In June 2011, the United Nations Human Rights Council (UNHRC) passed Resolution 17/19, the first UN resolution ever to bring specific focus to human rights violations based on sexual orientation and gender identity. 

In November 2011 the High Commissioner for Human Rights released a ground breaking Report on discriminatory laws and practices and acts of violence against individuals based on their sexual orientation and gender identity

A year after the passing of Resolution 17/19 AWID talked to Radhika Chandiramani[1] about the relevance of this report on LGBTI Human Rights.

Human rights violations based on actual or perceived sexual orientation and gender identity are a global fact. In recent decades, LGBTI (lesbian, gay, bisexual, transgender and intersex) organizations have strengthened their work exposing these violations of their rights at the regional (like the Organization of American States system in the LAC region) and international (United Nations system) level.

State response to these human rights violations has often been partial or non-existent, leading to full impunity in some cases. In 2007, civil society experts introduced the Yogyakarta Principleson the application of international human rights law in relation to sexual orientation and gender identity issues. The Principles affirm international standards that are legally binding on States.[2] 
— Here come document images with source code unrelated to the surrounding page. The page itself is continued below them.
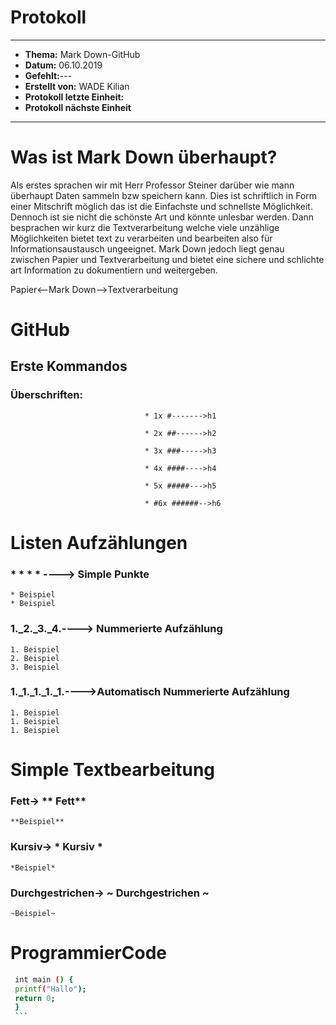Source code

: # Protokoll
--------------------------------------------------------------------------------------------------------------------------
* **Thema:** Mark Down-GitHub
* **Datum:** 06.10.2019
* **Gefehlt:**---
* **Erstellt von:** WADE Kilian
* **Protokoll letzte Einheit:** 
* **Protokoll nächste Einheit**
-----------------------------------------------------------------------------------------------------------------------------





# Was ist Mark Down überhaupt?
Als erstes sprachen wir mit Herr Professor Steiner darüber wie mann überhaupt Daten sammeln bzw speichern kann. Dies ist schriftlich in Form einer Mitschrift möglich das ist die Einfachste und schnellste Möglichkeit. Dennoch ist sie nicht die schönste Art und könnte unlesbar werden. Dann besprachen wir kurz die Textverarbeitung welche viele unzählige Möglichkeiten bietet text zu verarbeiten und bearbeiten also für Informationsaustausch ungeeignet. Mark Down jedoch liegt genau zwischen Papier und Textverarbeitung und bietet eine sichere und schlichte art Information zu dokumentiern und weitergeben.

Papier<--Mark Down-->Textverarbeitung


# GitHub
## Erste Kommandos
### Überschriften:
                                   
                                  * 1x #------->h1
                                   
                                  * 2x ##------>h2
                                   
                                  * 3x ###----->h3
                                  
                                  * 4x ####---->h4
                                   
                                  * 5x #####--->h5
                                   
                                  * #6x ######-->h6

# Listen Aufzählungen
### * * * * ----> Simple Punkte 

    * Beispiel
    * Beispiel

### 1._2._3._4.----> Nummerierte Aufzählung

    1. Beispiel
    2. Beispiel
    3. Beispiel

### 1._1._1._1._1.---->Automatisch Nummerierte Aufzählung

    1. Beispiel
    1. Beispiel
    1. Beispiel

# Simple Textbearbeitung

### Fett-> ** Fett**

    **Beispiel**

### Kursiv-> * Kursiv *

    *Beispiel*

### Durchgestrichen-> ~ Durchgestrichen ~

    ~Beispiel~

# ProgrammierCode
   
   ```bash
    int main () {
    printf("Hallo");
    return 0;
    }
    ```
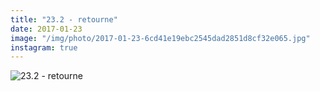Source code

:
 ```yaml
---
title: "23.2 - retourne"
date: 2017-01-23
image: "/img/photo/2017-01-23-6cd41e19ebc2545dad2851d8cf32e065.jpg"
instagram: true
---
```


![23.2 - retourne](/img/photo/2017-01-23-6cd41e19ebc2545dad2851d8cf32e065.jpg)
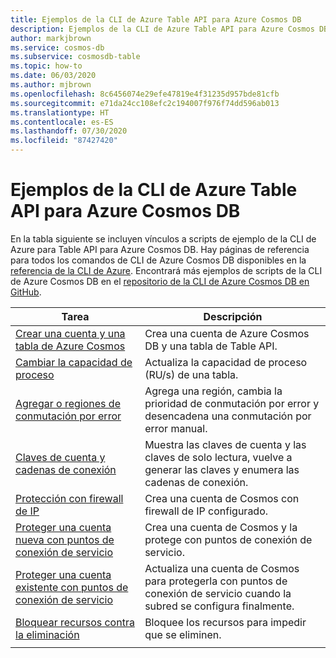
 ```yaml
---
title: Ejemplos de la CLI de Azure Table API para Azure Cosmos DB
description: Ejemplos de la CLI de Azure Table API para Azure Cosmos DB
author: markjbrown
ms.service: cosmos-db
ms.subservice: cosmosdb-table
ms.topic: how-to
ms.date: 06/03/2020
ms.author: mjbrown
ms.openlocfilehash: 8c6456074e29efe47819e4f31235d957bde81cfb
ms.sourcegitcommit: e71da24cc108efc2c194007f976f74dd596ab013
ms.translationtype: HT
ms.contentlocale: es-ES
ms.lasthandoff: 07/30/2020
ms.locfileid: "87427420"
---
```

# <a name="azure-cli-samples-for-azure-cosmos-db-table-api"></a>Ejemplos de la CLI de Azure Table API para Azure Cosmos DB

En la tabla siguiente se incluyen vínculos a scripts de ejemplo de la CLI de Azure para Table API para Azure Cosmos DB. Hay páginas de referencia para todos los comandos de CLI de Azure Cosmos DB disponibles en la [referencia de la CLI de Azure](/cli/azure/cosmosdb). Encontrará más ejemplos de scripts de la CLI de Azure Cosmos DB en el [repositorio de la CLI de Azure Cosmos DB en GitHub](https://github.com/Azure-Samples/azure-cli-samples/tree/master/cosmosdb).

|Tarea | Descripción |
|---|---|
| [Crear una cuenta y una tabla de Azure Cosmos](scripts/cli/table/create.md?toc=%2fcli%2fazure%2ftoc.json)| Crea una cuenta de Azure Cosmos DB y una tabla de Table API. |
| [Cambiar la capacidad de proceso](scripts/cli/table/throughput.md?toc=%2fcli%2fazure%2ftoc.json) | Actualiza la capacidad de proceso (RU/s) de una tabla.|
| [Agregar o regiones de conmutación por error](scripts/cli/common/regions.md?toc=%2fcli%2fazure%2ftoc.json) | Agrega una región, cambia la prioridad de conmutación por error y desencadena una conmutación por error manual.|
| [Claves de cuenta y cadenas de conexión](scripts/cli/common/keys.md?toc=%2fcli%2fazure%2ftoc.json) | Muestra las claves de cuenta y las claves de solo lectura, vuelve a generar las claves y enumera las cadenas de conexión.|
| [Protección con firewall de IP](scripts/cli/common/ipfirewall.md?toc=%2fcli%2fazure%2ftoc.json)| Crea una cuenta de Cosmos con firewall de IP configurado.|
| [Proteger una cuenta nueva con puntos de conexión de servicio](scripts/cli/common/service-endpoints.md?toc=%2fcli%2fazure%2ftoc.json)| Crea una cuenta de Cosmos y la protege con puntos de conexión de servicio.|
| [Proteger una cuenta existente con puntos de conexión de servicio](scripts/cli/common/service-endpoints-ignore-missing-vnet.md?toc=%2fcli%2fazure%2ftoc.json)| Actualiza una cuenta de Cosmos para protegerla con puntos de conexión de servicio cuando la subred se configura finalmente.|
| [Bloquear recursos contra la eliminación](scripts/cli/table/lock.md?toc=%2fcli%2fazure%2ftoc.json)| Bloquee los recursos para impedir que se eliminen.|
|||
Last year, South Africa, where “corrective rape” of lesbians is one of the most common forms of violence, presented Resolution 17/19 along with Brazil and 39 additional co-sponsors from all regions of the world. It was passed on June 17, 2011 with 23 in favour, 19 against and 3 abstentions. In passing the Resolution, the Council requested the UN High Commissioner for Human Rights to commission a study on discriminatory laws and practices and acts of violence against individuals based on their sexual orientation and gender identity and how international human rights law can be used to end violence and related human rights violations based on sexual orientation and gender identity. 

AWID: Why was the release of this Report so ground breaking? 

Radhika Chandiramani (RC): The very spirit of human rights means that everyone has them simply because we are all human. So by this logic LGBTI people have the same human rights as anyone else. However, there are acts of violence against people who do not conform to gender and sexual norms, everywhere, in every region of the world. Violations range from psychological intimidation to detention, torture, ‘corrective’ rape, and even death. Why should people not be free to love whoever they want and to express their gender in the way that feels true to them? Why should they be discriminated against in access to education, health care, employment, and housing? In addition to this, there are laws criminalizing same-sex sexual activity in 78 countries and penalizing it with death in five – Iran, Mauritania, Saudi Arabia, Sudan and Yemen.[3]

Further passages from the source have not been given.